1.1   Example Usage    [top]


To launch, for example with the swim files in the rescue baseline mission folder:

 $ cd moos-ivp-2680/missions/rescue_basline
 $ swimview mit_00.txt mit_02.txt mit_05.txt

This should launch the GUI looking something like:

Figure 1.2: The swimview GUI: A single swim file is rendered at a time. If multiple swim files are loaded, they can toggled through with the bracket keys, [, ].

The fields on the bottom of the GUI show (a) the current swim file rendered, (b) the number of known swimmers, (c) the number of unregistered swimmers, and (d) the minimum separation between swimmers.

If multiple swim files have been loaded, the user can cycle between them using the square-bracket keys.

In the bottom left, the prevailing zoom and pan x/y values are shown. This is a convenience to allow the user to find their favorite setting and perhaps copy this values in to the pMarineViewer configuration block for the shoreside mission file.

1.2   Operation Area    [top]


The swimview app is tailored for the MIT sailing pavilion (pavlab), although it will load any swim file generated for other other areas. It is tailored for pavlab because:

  • The background image loaded is automatically from the MIT pavlab, and there are no provisions for loading other images currently.
  • The two primary operating areas of the pavlab, pav60 and pav90 can be superimposed on the swimmer icons.
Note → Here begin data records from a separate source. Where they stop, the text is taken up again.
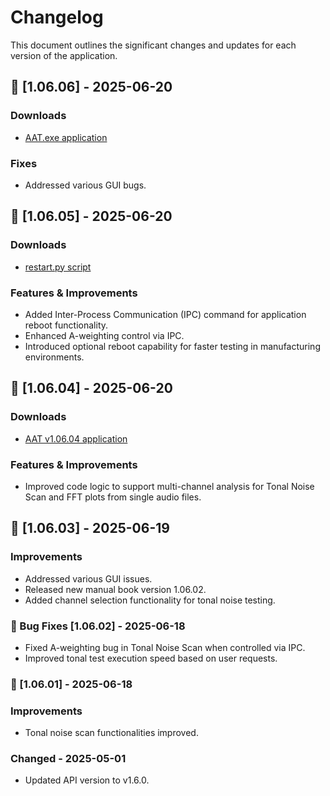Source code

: # Changelog

This document outlines the significant changes and updates for each version of the application.

## 🐛 [1.06.06] - 2025-06-20
### Downloads
- [AAT.exe application](https://github.com/AAT-RR/AAT/releases/download/Window_OS/AAT.exe)

### Fixes
- Addressed various GUI bugs.

## 🐛 [1.06.05] - 2025-06-20
### Downloads
- [restart.py script](https://github.com/AAT-RR/AAT/releases/download/Window_OS/restart.py)

### Features & Improvements
- Added Inter-Process Communication (IPC) command for application reboot functionality.
- Enhanced A-weighting control via IPC.
- Introduced optional reboot capability for faster testing in manufacturing environments.

## 🐛 [1.06.04] - 2025-06-20
### Downloads
- [AAT v1.06.04 application](https://github.com/AAT-RR/AAT/releases/download/Window_OS/AAT_v1.06.04.exe)

### Features & Improvements
- Improved code logic to support multi-channel analysis for Tonal Noise Scan and FFT plots from single audio files.

## 🐛 [1.06.03] - 2025-06-19
### Improvements
- Addressed various GUI issues.
- Released new manual book version 1.06.02.
- Added channel selection functionality for tonal noise testing.

### 🐛 Bug Fixes [1.06.02] - 2025-06-18
- Fixed A-weighting bug in Tonal Noise Scan when controlled via IPC.
- Improved tonal test execution speed based on user requests.

### 🧰 [1.06.01] - 2025-06-18
### Improvements
- Tonal noise scan functionalities improved.

### Changed - 2025-05-01
- Updated API version to v1.6.0.
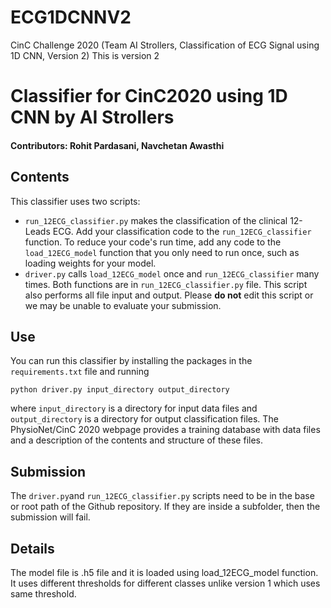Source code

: # ECG1DCNNV2
CinC Challenge 2020 (Team AI Strollers, Classification of ECG Signal using 1D CNN, Version 2)
This is version 2
# Classifier for CinC2020 using 1D CNN by AI Strollers

#### Contributors: Rohit Pardasani, Navchetan Awasthi

## Contents

This classifier uses two scripts:

* `run_12ECG_classifier.py` makes the classification of the clinical 12-Leads ECG. Add your classification code to the `run_12ECG_classifier` function. To reduce your code's run time, add any code to the `load_12ECG_model` function that you only need to run once, such as loading weights for your model.
* `driver.py` calls `load_12ECG_model` once and `run_12ECG_classifier` many times. Both functions are in `run_12ECG_classifier.py` file. This script also performs all file input and output. Please **do not** edit this script or we may be unable to evaluate your submission.

## Use

You can run this classifier by installing the packages in the `requirements.txt` file and running

    python driver.py input_directory output_directory

where `input_directory` is a directory for input data files and `output_directory` is a directory for output classification files. The PhysioNet/CinC 2020 webpage provides a training database with data files and a description of the contents and structure of these files.

## Submission

The `driver.py`and `run_12ECG_classifier.py` scripts need to be in the base or root path of the Github repository. If they are inside a subfolder, then the submission will fail.

## Details
The model file is .h5 file and it is loaded using load_12ECG_model function. It uses different thresholds for different classes unlike version 1 which uses same threshold.

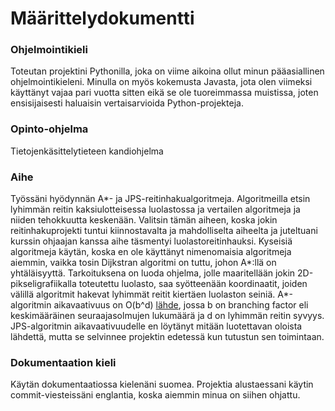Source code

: # Määrittelydokumentti

### Ohjelmointikieli
Toteutan projektini Pythonilla, joka on viime aikoina ollut minun pääasiallinen ohjelmointikieleni. Minulla on myös kokemusta Javasta, jota olen viimeksi käyttänyt vajaa pari vuotta sitten eikä se ole tuoreimmassa muistissa, joten ensisijaisesti haluaisin vertaisarvioida Python-projekteja.

### Opinto-ohjelma
Tietojenkäsittelytieteen kandiohjelma

### Aihe
Työssäni hyödynnän A*- ja JPS-reitinhakualgoritmeja. Algoritmeilla etsin lyhimmän reitin kaksiulotteisessa luolastossa ja vertailen algoritmeja ja niiden tehokkuutta keskenään. Valitsin tämän aiheen, koska jokin reitinhakuprojekti tuntui kiinnostavalta ja mahdolliselta aiheelta ja juteltuani kurssin ohjaajan kanssa aihe täsmentyi luolastoreitinhauksi. Kyseisiä algoritmeja käytän, koska en ole käyttänyt nimenomaisia algoritmeja aiemmin, vaikka tosin Dijkstran algoritmi on tuttu, johon A*:llä on yhtäläisyyttä.
Tarkoituksena on luoda ohjelma, jolle maaritellään jokin 2D-pikseligrafiikalla toteutettu luolasto, saa syötteenään koordinaatit, joiden välillä algoritmit hakevat lyhimmät reitit kiertäen luolaston seiniä. 
A*-algoritmin aikavaativuus on O(b^d) [lähde](https://en.wikipedia.org/wiki/A*_search_algorithm#Complexity), jossa b on branching factor eli keskimääräinen seuraajasolmujen lukumäärä ja d on lyhimmän reitin syvyys. JPS-algoritmin aikavaativuudelle en löytänyt mitään luotettavan oloista lähdettä, mutta se selvinnee projektin edetessä kun tutustun sen toimintaan.

### Dokumentaation kieli
Käytän dokumentaatiossa kielenäni suomea. Projektia alustaessani käytin commit-viesteissäni englantia, koska aiemmin minua on siihen ohjattu.
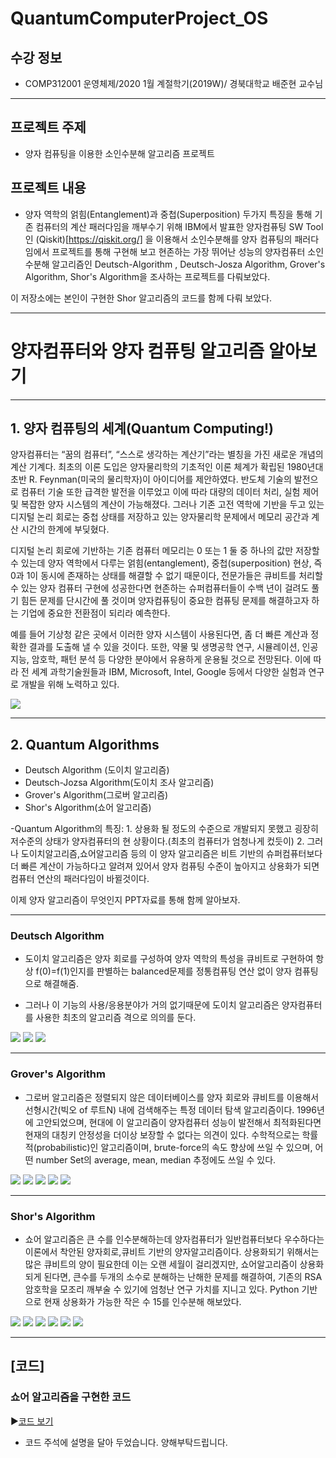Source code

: # QuantumComputerProject_OS

## 수강 정보
- COMP312001 운영체제/2020 1월 계절학기(2019W)/ 경북대학교 배준현 교수님

---


## 프로젝트 주제 

- 양자 컴퓨팅을 이용한 소인수분해 알고리즘 프로젝트

## 프로젝트 내용 

- 양자 역학의 얽힘(Entanglement)과 중첩(Superposition) 두가지 특징을 통해 기존 컴퓨터의 계산 패러다임을 깨부수기 위해 IBM에서 발표한 양자컴퓨팅 SW Tool인 (Qiskit)[https://qiskit.org/] 을 이용해서 소인수분해를 양자 컴퓨팅의 패러다임에서 프로젝트를 통해 구현해 보고 현존하는 가장 뛰어난 성능의 양자컴퓨터 소인수분해 알고리즘인 Deutsch-Algorithm , Deutsch-Josza Algorithm, Grover's Algorithm, Shor's Algorithm을 조사하는 프로젝트를 다뤄보았다. 

이 저장소에는 본인이 구현한 Shor 알고리즘의 코드를 함께 다뤄 보았다.


---

# 양자컴퓨터와 양자 컴퓨팅 알고리즘 알아보기

---

## 1. 양자 컴퓨팅의 세계(Quantum Computing!)

양자컴퓨터는 “꿈의 컴퓨터”, “스스로 생각하는 계산기”라는 별칭을 가진 새로운 개념의 계산 기계다. 최초의 이론 도입은 양자물리학의 기초적인 이론 체계가 확립된 1980년대 초반 R. Feynman(미국의 물리학자)이 아이디어를 제안하였다. 반도체 기술의 발전으로 컴퓨터 기술 또한 급격한 발전을 이루었고 이에 따라 대량의 데이터 처리, 실험 제어 및 복잡한 양자 시스템의 계산이 가능해졌다. 그러나 기존 고전 역학에 기반을 두고 있는 디지털 논리 회로는 중첩 상태를 저장하고 있는 양자물리학 문제에서 메모리 공간과 계산 시간의 한계에 부딪혔다. 

디지털 논리 회로에 기반하는 기존 컴퓨터 메모리는 0 또는 1 둘 중 하나의 값만 저장할 수 있는데 양자 역학에서 다루는 얽힘(entanglement), 중첩(superposition) 현상, 즉 0과 1이 동시에 존재하는 상태를 해결할 수 없기 때문이다, 전문가들은 큐비트를 처리할 수 있는 양자 컴퓨터 구현에 성공한다면 현존하는 슈퍼컴퓨터들이 수백 년이 걸려도 풀기 힘든 문제를 단시간에 풀 것이며 양자컴퓨팅이 중요한 컴퓨팅 문제를 해결하고자 하는 기업에 중요한 전환점이 되리라 예측한다. 

예를 들어 기상청 같은 곳에서 이러한 양자 시스템이 사용된다면, 좀 더 빠른 계산과 정확한 결과를 도출해 낼 수 있을 것이다. 또한, 약물 및 생명공학 연구, 시뮬레이션, 인공 지능, 암호학, 패턴 분석 등 다양한 분야에서 유용하게 운용될 것으로 전망된다. 이에 따라 전 세계 과학기술원들과 IBM, Microsoft, Intel, Google 등에서 다양한 실험과 연구로 개발을 위해 노력하고 있다.



<img src="beb.jpg">

---


## 2. Quantum Algorithms  
   * Deutsch Algorithm (도이치 알고리즘)
   * Deutsch-Jozsa Algorithm(도이치 조사 알고리즘)
   * Grover's Algorithm(그로버 알고리즘)
   * Shor's Algorithm(쇼어 알고리즘)

-Quantum Algorithm의 특징: 
    1. 상용화 될 정도의 수준으로 개발되지 못했고 굉장히 저수준의 상태가 양자컴퓨터의 현 상황이다.(최초의 컴퓨터가 엄청나게 컸듯이) 
    2. 그러나 도이치알고리즘,쇼어알고리즘 등의 이 양자 알고리즘은 비트 기반의 슈퍼컴퓨터보다 더 빠른 계산이 가능하다고 알려져 있어서 양자 컴퓨팅 수준이 높아지고 상용화가 되면 컴퓨터 연산의 패러다임이 바뀔것이다.

이제 양자 알고리즘이 무엇인지 PPT자료를 통해 함께 알아보자. 


---


### Deutsch Algorithm 

- 도이치 알고리즘은 양자 회로를 구성하여 양자 역학의 특성을 큐비트로 구현하여 항상 f(0)=f(1)인지를 판별하는 balanced문제를 정통컴퓨팅 연산 없이 양자 컴퓨팅으로 해결해줌. 

- 그러나 이 기능의 사용/응용분야가 거의 없기때문에 도이치 알고리즘은 양자컴퓨터를 사용한 최초의 알고리즘 격으로 의의를 둔다. 

<img src="PHOTO/10조 - 양자컴퓨팅과 운영체제_0015.jpg">

<img src="PHOTO/10조 - 양자컴퓨팅과 운영체제_0016.jpg">

<img src="PHOTO/10조 - 양자컴퓨팅과 운영체제_0017.jpg">



---

### Grover's Algorithm

- 그로버 알고리즘은 정렬되지 않은 데이터베이스를 양자 회로와 큐비트를 이용해서 선형시간(빅오 of 루트N) 내에 검색해주는 특정 데이터 탐색 알고리즘이다. 1996년에 고안되었으며, 현대에 이 알고리즘이 양자컴퓨터 성능이 발전해서 최적화된다면 현재의 대칭키 안정성을 더이상 보장할 수 없다는 의견이 있다. 수학적으로는 학률적(probabilistic)인 알고리즘이며, brute-force의 속도 향상에 쓰일 수 있으며, 어떤 number Set의 average, mean, median 추정에도 쓰일 수 있다.

<img src="PHOTO/10조 - 양자컴퓨팅과 운영체제_0018.jpg">

<img src="PHOTO/10조 - 양자컴퓨팅과 운영체제_0019.jpg">

<img src="PHOTO/10조 - 양자컴퓨팅과 운영체제_0020.jpg">

<img src="PHOTO/10조 - 양자컴퓨팅과 운영체제_0021.jpg">

<img src="PHOTO/10조 - 양자컴퓨팅과 운영체제_0022.jpg">



---



### Shor's Algorithm 

- 쇼어 알고리즘은 큰 수를 인수분해하는데 양자컴퓨터가 일반컴퓨터보다 우수하다는 이론에서 착안된 양자회로,큐비트 기반의 양자알고리즘이다. 상용화되기 위해서는 많은 큐비트의 양이 필요한데 이는 오랜 세월이 걸리겠지만, 쇼어알고리즘이 상용화 되게 된다면, 큰수를 두개의 소수로 분해하는 난해한 문제를 해결하여, 기존의 RSA 암호학을 모조리 깨부술 수 있기에 엄청난 연구 가치를 지니고 있다. Python 기반으로 현재 상용화가 가능한 작은 수 15를 인수분해 해보았다.


<img src="PHOTO/10조 - 양자컴퓨팅과 운영체제_0024.jpg">

<img src="PHOTO/10조 - 양자컴퓨팅과 운영체제_0025.jpg">

<img src="PHOTO/10조 - 양자컴퓨팅과 운영체제_0026.jpg">

<img src="PHOTO/10조 - 양자컴퓨팅과 운영체제_0027.jpg">

<img src="PHOTO/10조 - 양자컴퓨팅과 운영체제_0028.jpg">

<img src="PHOTO/10조 - 양자컴퓨팅과 운영체제_0029.jpg">






---


## [코드]

### 쇼어 알고리즘을 구현한 코드 

▶[코드 보기](https://github.com/purang2/OS_QuantumComputing/blob/main/%5B%ED%92%80%EC%BD%94%EB%93%9C%5DShor_Algorithm_QuantumComputing.py)

- 코드 주석에 설명을 달아 두었습니다. 양해부탁드립니다. 










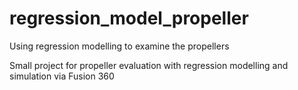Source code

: # regression_model_propeller
Using regression modelling to examine the propellers


Small project for propeller evaluation with regression modelling and simulation via Fusion 360

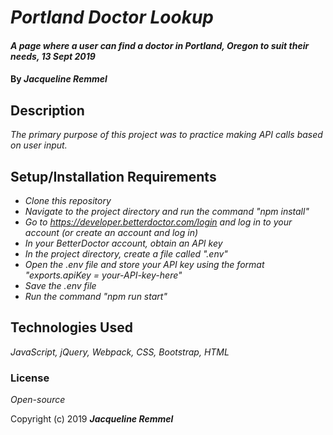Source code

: # _Portland Doctor Lookup_

#### _A page where a user can find a doctor in Portland, Oregon to suit their needs, 13 Sept 2019_

#### By _**Jacqueline Remmel**_

## Description

_The primary purpose of this project was to practice making API calls based on user input._

## Setup/Installation Requirements

* _Clone this repository_
* _Navigate to the project directory and run the command "npm install"_
* _Go to https://developer.betterdoctor.com/login and log in to your account (or create an account and log in)_
* _In your BetterDoctor account, obtain an API key_
* _In the project directory, create a file called ".env"_
* _Open the .env file and store your API key using the format "exports.apiKey = your-API-key-here"_
* _Save the .env file_
* _Run the command "npm run start"_

## Technologies Used

_JavaScript, jQuery, Webpack, CSS, Bootstrap, HTML_

### License

*Open-source*

Copyright (c) 2019 **_Jacqueline Remmel_**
There is currently no provision to add other operating areas.

1.3   Pavilion Coordinates    [top]


There are two supported polygon regions for the rescue lab, representing a small and large operation area near the MIT Sailing Pavilion, shown in Figure 1.3. These two regions are referred to as pav60 and pav90 respectively, due to their length on the shorter dimension. For the autonomous rescue labs, the smaller region is used for testing one vehicle or two vehicle missions. The larger region is for two-on-two competitions.

Figure 1.3: Useful coordinates related to this lab. Note there are two playing field rectangles, a large one ("pav90") roughly the extent of the docks, and a smaller region ("pav60") closer to the Pavlab doors on the East end of the dock.